EXERCISE:
Take the line that contains "3. Na het bepalen" and all lines after it, up to and including the last line of the data, and write them out exactly; nothing else belongs in the answer.

(Recorded data)
########################################

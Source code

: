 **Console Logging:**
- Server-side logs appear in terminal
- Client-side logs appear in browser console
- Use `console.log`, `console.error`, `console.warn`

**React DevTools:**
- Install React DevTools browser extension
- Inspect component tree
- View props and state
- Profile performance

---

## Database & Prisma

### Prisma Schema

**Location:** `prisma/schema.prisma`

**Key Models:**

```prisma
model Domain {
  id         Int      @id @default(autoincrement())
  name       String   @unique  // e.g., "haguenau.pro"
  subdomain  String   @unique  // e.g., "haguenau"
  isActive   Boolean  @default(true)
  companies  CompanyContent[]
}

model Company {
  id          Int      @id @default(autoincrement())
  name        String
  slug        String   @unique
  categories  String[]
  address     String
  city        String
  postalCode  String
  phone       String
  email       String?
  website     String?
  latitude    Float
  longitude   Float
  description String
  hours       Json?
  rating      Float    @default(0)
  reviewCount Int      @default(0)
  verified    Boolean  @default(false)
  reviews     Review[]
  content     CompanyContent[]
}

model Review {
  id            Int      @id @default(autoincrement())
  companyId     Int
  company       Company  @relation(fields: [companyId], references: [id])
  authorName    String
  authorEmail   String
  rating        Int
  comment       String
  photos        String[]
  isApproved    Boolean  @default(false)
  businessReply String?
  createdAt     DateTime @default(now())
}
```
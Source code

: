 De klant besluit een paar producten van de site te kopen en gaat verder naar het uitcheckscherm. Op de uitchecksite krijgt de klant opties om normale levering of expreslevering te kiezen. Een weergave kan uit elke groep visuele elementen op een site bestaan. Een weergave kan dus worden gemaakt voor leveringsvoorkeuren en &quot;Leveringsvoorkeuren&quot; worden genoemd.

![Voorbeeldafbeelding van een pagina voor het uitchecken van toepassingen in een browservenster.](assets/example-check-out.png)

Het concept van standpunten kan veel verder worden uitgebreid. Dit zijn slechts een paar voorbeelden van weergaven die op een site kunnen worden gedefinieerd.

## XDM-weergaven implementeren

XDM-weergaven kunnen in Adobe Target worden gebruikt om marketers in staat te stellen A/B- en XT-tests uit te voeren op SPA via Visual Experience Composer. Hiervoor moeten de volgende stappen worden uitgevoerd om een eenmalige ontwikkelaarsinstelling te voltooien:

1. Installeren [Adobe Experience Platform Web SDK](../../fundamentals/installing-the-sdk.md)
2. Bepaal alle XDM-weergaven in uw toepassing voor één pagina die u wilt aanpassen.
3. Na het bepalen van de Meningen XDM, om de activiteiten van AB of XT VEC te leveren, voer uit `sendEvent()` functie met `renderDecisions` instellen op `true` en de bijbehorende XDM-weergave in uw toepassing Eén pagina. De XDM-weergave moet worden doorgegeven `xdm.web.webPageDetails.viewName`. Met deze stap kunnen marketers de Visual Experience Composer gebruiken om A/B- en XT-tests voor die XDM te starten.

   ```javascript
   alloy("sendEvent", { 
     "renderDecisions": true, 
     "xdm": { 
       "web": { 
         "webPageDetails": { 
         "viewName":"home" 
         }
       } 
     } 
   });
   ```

########################################

WORKED SOLUTION:
3. Na het bepalen van de Meningen XDM, om de activiteiten van AB of XT VEC te leveren, voer uit `sendEvent()` functie met `renderDecisions` instellen op `true` en de bijbehorende XDM-weergave in uw toepassing Eén pagina. De XDM-weergave moet worden doorgegeven `xdm.web.webPageDetails.viewName`. Met deze stap kunnen marketers de Visual Experience Composer gebruiken om A/B- en XT-tests voor die XDM te starten.

   ```javascript
   alloy("sendEvent", { 
     "renderDecisions": true, 
     "xdm": { 
       "web": { 
         "webPageDetails": { 
         "viewName":"home" 
         }
       } 
     } 
   });
   ```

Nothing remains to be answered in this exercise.